Incorporation of 3H-thymidine in Mycobacterium leprae within differentiated human macrophages.

The factors influencing the incorporation of 3H-thymidine (3H-Tdr) in the DNA of Mycobacterium leprae within macrophages derived from human blood have been evaluated. Fifty strains of M. leprae derived from skin nodules of patients with lepromatous leprosy were studied for their ability to incorporate 3H-Tdr. Control macrophages of the same donor maintained alone, or with autoclaved M. leprae, showed low levels of baseline 3H-Tdr incorporation. During a 15-day period of pulsing, 27 of the M. leprae strains incorporated 3H-Tdr at levels of 216-2834% of the incorporation by control cultures.
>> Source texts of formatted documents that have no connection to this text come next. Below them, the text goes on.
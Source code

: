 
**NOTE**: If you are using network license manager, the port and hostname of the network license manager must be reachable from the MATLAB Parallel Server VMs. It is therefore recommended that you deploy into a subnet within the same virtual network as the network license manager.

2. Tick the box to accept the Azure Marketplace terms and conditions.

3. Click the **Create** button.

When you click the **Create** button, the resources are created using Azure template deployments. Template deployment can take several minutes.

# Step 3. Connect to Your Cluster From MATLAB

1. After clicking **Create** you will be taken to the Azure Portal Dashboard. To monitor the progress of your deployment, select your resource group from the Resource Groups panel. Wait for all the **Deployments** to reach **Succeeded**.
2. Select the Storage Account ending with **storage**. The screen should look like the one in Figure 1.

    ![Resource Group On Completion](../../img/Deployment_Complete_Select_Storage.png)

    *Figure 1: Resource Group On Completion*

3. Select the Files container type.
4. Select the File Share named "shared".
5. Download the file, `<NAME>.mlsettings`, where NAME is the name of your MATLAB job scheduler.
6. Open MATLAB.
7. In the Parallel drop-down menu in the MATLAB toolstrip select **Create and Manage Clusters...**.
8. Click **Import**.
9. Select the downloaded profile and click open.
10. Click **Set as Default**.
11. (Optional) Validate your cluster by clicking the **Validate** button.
Significant incorporation was observable by the second week of culture and cumulative increases occurred by the third week. A 24-h pulse with 3H-Tdr was inadequate for a detectable increase. A minimal duration of 4-5 days of continuous pulsing was required to obtain a significant increase in the incorporation of 3H-Tdr. Of the 50 M. leprae strains, 23 (46%) failed to incorporate the radiolabel. This failure was apparently not related to differences in the disease status of patients, to the transport conditions for the biopsies, to morphological indices of the extracted M. leprae or to the origin of the host macrophages.